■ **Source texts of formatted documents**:
________________
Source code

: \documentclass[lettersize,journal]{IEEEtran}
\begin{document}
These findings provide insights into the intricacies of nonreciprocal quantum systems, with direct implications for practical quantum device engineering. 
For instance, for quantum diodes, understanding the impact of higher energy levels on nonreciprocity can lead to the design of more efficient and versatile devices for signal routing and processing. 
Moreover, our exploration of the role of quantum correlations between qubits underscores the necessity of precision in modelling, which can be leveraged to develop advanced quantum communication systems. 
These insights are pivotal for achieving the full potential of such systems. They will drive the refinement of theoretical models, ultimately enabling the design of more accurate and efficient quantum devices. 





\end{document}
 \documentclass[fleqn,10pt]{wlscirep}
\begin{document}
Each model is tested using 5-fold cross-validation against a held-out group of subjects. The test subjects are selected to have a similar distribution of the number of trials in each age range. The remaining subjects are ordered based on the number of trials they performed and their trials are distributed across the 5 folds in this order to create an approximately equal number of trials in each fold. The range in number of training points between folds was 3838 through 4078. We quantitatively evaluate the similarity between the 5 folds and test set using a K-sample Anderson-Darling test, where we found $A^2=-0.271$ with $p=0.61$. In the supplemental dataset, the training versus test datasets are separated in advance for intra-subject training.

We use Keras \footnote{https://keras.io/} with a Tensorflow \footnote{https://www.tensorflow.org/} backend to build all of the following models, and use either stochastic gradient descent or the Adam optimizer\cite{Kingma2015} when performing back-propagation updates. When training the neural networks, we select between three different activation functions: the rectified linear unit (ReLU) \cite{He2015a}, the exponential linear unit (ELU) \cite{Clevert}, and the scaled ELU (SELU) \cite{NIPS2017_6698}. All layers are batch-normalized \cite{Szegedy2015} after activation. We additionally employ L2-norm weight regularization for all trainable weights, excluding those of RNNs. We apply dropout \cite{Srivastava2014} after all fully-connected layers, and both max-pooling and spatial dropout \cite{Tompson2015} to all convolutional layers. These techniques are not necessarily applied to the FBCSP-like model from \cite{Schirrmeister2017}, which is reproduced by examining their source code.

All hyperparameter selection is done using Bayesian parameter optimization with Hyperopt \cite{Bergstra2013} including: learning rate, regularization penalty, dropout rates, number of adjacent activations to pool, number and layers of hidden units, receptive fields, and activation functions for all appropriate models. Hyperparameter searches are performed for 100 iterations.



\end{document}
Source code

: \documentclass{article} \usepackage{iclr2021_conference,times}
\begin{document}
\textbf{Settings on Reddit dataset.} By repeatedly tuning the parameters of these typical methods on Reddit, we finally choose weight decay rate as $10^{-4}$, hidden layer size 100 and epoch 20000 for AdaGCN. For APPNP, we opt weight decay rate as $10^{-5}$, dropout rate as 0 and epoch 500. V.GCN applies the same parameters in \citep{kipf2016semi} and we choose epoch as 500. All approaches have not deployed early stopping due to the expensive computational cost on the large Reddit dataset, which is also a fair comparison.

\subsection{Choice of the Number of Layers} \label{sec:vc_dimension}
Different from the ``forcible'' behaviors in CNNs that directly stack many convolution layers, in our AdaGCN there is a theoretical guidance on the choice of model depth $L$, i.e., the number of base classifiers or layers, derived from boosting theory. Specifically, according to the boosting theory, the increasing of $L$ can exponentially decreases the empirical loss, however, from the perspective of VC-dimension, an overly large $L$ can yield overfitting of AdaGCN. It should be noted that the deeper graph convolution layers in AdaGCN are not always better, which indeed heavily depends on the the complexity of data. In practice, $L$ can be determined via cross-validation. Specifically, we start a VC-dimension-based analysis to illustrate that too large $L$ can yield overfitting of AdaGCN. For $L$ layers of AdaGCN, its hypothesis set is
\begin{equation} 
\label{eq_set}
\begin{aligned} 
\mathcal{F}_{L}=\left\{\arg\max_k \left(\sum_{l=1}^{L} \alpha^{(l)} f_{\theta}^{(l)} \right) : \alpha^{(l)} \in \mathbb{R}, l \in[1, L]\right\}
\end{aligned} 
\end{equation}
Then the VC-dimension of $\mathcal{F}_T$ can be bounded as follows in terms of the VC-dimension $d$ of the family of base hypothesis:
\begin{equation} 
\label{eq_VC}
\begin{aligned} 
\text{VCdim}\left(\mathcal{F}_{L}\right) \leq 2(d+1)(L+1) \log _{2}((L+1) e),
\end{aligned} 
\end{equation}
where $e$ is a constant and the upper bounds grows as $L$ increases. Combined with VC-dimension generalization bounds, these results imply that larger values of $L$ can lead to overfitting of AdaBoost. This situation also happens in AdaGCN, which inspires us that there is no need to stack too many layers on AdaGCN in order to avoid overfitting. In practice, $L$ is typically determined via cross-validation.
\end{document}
________________
■ **WHAT IS REQUIRED**: Your job is to print exactly the lines that run from the top of the entries through the line with "These findings provide", and no others.

■ **SOLUTION**:
Source code

: \documentclass[lettersize,journal]{IEEEtran}
\begin{document}
These findings provide insights into the intricacies of nonreciprocal quantum systems, with direct implications for practical quantum device engineering. 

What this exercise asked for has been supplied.